Saturday, September 19, 2009

「雁と胡椒」(埴谷雄高著:未来社)

 戦後の焼け跡のなかから、本多秋五氏、荒正人氏、平野謙氏らとともに「近代文学」を創設した埴谷雄高氏の透明感あふれる随筆集。


 武田泰淳氏の作品に対する論評が素晴らしいのですが、戦時中に陸軍参謀本部跡にある情報局検閲官としていかがわしい学生同人誌に対しても紳士的かつ人道的な姿勢を保つつづけたというエピソード(安岡章太郎氏談)のある平野謙氏にまつわる随筆を引用してみました。




敏感な直覚者


この一年半ばかりのあいだに、武田泰淳、竹内好、そして、平野謙と最も親しい友達をつづけて永劫の国へ送り出すことになって、遠からずひきつづいて夜明けもないそこを訪れることになる私達は、その何処かに永劫に話しあえる場所でもあらかじめつくっておいてもらうより仕方がないのである。
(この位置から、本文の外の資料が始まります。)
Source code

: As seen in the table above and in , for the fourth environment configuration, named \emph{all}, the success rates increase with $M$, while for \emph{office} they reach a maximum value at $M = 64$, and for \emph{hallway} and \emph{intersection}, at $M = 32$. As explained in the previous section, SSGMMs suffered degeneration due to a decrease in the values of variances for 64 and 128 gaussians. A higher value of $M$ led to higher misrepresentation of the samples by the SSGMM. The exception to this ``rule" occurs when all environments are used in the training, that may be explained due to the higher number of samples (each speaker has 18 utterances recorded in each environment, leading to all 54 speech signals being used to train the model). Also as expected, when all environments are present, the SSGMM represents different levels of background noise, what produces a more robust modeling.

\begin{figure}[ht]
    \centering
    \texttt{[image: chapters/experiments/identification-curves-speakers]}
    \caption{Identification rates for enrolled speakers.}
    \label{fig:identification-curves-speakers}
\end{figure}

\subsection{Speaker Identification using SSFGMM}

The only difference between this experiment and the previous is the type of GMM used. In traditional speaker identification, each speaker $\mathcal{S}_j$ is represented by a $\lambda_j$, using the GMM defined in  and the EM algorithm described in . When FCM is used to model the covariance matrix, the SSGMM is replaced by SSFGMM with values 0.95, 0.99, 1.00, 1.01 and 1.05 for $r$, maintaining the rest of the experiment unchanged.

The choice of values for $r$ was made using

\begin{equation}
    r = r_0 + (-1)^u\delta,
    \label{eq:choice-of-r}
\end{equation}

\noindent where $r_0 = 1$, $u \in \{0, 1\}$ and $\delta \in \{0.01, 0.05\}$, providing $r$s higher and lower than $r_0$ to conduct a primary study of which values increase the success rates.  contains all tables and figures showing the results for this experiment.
 嘗て、『「近代文学」創刊まで』という文章で、私はこう書いたことがある。
「『近代文学』の発足後半年ほどたったとき、皆で熱海へ旅行したことがあるが、そのとき、宮本百合子に触れた平野謙の文章がきっかけになって、各人の性格を時代別に規定したことがある。各人の特徴はお互い解っているので、論議もなく忽ち決定したのが、次のようであった。古代人―本多秋五、中世人―平野謙、現代人―荒正人、未来人―埴谷雄高。

これなお注釈すると、古代人には動かざること山のごとき男性的要素が含まれていて、しかもその男性的態度は古武士的、家父長的である。中世人はこれに対照的で、女々しく、優柔不断で、絶えず動揺しながら末世からの離脱を希求している。現代人は極めて合理的でスピードを愛し、未来人はそのビックリ箱から何が現出してくるかとうてい解らぬといった具合である。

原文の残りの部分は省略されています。